Neat's:イラストからデザイン、入稿まで全部自分でやっています。

── 小さい時から物作りは好きだったんですか?

Neat's:小さい時からずっとです。あんまり外で友達と遊ぶタイプではなかったので、学校が終わったら真っすぐ家に帰って、おやつを食べながら絵本を書いているような子供でした。

── 音楽と絵ではどちらの方が先に慣れ親しんだんですか?

Neat's:絵です。元々は映画監督になるのが1番の夢でした。それから絵本を書き出して。でもずっとエレクトーンを習っていたので、音楽は趣味としてやっていましたね。

── こうして音楽活動をするきっかけにエレクトーンの影響はありますか?

Neat's:エレクトーンは、本当に趣味としてやっていただけですけど、やっぱりずっと馴染んでいたものではありますね。

── 幼少期の頃から慣れ親しんでいたものが、大人になった今でも通じるって素敵ですね。

Neat's:子供の頃にやっていた“ごっこ遊び”のような感覚で、何とか今自分が出来る範囲でやっているような感じです。

── エレクトーンを習っていた時は、大人になったら音楽をやるだろうなと思いましたか?

Neat's:大人になったら映画監督になっているだろうなと思っていました。宮崎駿さんの所に辿りついているだろうなって(笑)。

── 映画監督は今でもやりたいですか?

Neat's:はい! やりたいですね。でも、今Neat'sの活動でやっている事って、映像も作って、写真も撮るし絵も書くし、CDのジャケットも作るし、音楽も作るし。何でも屋さん欲求としてはもの凄くやりたい事がやれていると思います。

── 素敵ですね!

Neat's:やりたいからやっているだけで、出来てる訳じゃないですけどね(笑)。出来ないのにやりたい! という気持ちが大きくなるから、やってはみるけど出来ない事もあります。失敗もあるし。

生の楽器の面白さに触れたという感じです

── 今回の『MODERN TIMES』はNeat'sとして2枚目のアルバムにあたりますが、どんな手応えを感じていますか?

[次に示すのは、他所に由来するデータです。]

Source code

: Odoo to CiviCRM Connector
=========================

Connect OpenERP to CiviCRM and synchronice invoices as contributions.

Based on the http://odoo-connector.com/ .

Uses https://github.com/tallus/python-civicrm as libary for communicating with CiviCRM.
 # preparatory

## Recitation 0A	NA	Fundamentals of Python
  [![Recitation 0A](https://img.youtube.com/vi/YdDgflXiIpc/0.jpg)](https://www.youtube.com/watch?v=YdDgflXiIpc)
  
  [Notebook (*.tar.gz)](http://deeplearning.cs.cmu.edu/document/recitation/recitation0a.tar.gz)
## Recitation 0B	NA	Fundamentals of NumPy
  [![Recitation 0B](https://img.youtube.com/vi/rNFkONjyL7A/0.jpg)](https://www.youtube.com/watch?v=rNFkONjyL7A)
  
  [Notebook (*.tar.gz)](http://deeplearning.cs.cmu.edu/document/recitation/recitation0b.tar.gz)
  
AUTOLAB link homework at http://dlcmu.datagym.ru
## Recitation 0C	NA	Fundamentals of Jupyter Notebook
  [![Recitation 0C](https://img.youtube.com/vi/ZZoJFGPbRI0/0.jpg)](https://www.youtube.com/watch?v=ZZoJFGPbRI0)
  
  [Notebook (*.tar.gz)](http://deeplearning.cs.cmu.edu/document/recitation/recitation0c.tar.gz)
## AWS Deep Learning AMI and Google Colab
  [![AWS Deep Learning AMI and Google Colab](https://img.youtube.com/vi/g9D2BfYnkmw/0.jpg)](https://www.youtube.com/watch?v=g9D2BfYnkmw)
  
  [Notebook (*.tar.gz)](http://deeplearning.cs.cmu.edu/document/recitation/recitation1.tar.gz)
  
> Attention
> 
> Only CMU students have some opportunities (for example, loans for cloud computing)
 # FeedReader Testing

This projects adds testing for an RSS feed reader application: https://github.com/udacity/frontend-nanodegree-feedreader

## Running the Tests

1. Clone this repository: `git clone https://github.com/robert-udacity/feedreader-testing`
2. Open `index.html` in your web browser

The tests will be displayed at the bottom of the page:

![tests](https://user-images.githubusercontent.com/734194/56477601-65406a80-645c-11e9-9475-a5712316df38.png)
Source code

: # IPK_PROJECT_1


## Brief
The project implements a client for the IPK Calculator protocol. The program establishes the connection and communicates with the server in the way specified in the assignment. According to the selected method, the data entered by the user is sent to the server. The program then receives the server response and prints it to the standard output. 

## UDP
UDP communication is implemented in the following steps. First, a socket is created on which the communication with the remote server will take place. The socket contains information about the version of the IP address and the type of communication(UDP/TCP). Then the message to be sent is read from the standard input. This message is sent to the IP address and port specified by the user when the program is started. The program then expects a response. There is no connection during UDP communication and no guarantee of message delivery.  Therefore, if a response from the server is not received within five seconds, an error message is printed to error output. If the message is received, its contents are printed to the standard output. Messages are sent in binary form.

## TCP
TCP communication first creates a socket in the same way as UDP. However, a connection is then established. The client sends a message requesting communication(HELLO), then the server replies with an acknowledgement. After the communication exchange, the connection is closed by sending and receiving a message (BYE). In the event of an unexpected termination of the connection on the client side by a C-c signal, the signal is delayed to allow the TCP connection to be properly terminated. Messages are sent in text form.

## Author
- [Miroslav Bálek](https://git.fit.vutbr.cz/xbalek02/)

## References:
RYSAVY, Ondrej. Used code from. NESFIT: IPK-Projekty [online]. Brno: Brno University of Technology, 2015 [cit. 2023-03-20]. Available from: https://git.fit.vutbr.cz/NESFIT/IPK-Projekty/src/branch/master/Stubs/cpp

Neat's:1年位前にツアーを廻って、その時のライブでは既に新譜の曲を演奏していました。バンドでツアーを廻るって私にとって初めての経験だったので、新鮮さがインスピレーションを与えてくれたんだと思いますけど。こういう音を出したら面白そうだなと思って作っていきました。1枚目は1人で全部作ったのですが、その時の衝動と似ていますね。こういう音があったら面白いなという音がパソコン上の話だったのに、生の楽器の面白さに触れたという感じです。

── 今回の作品は、1枚目の作品を発表した頃から頭の中には既にあったんですか?

Neat's:1枚目を出した時はポカーンとしていました。出来ちゃった、どうしようみたいになって。でも、バンドでライブをやった時に「うわっ。新しいおもちゃ見つけちゃった」というワクワクがやってきて。その時にバンドって振動だったり温度だったりが音じゃないのに音になる面白さがあって。そこからいろいろとヤル気をもらって2枚目を作った感じです

── その時には次は「こんな作品にするぞ!」というはありましたか? それとも徐々に固まっていく感じでしたか?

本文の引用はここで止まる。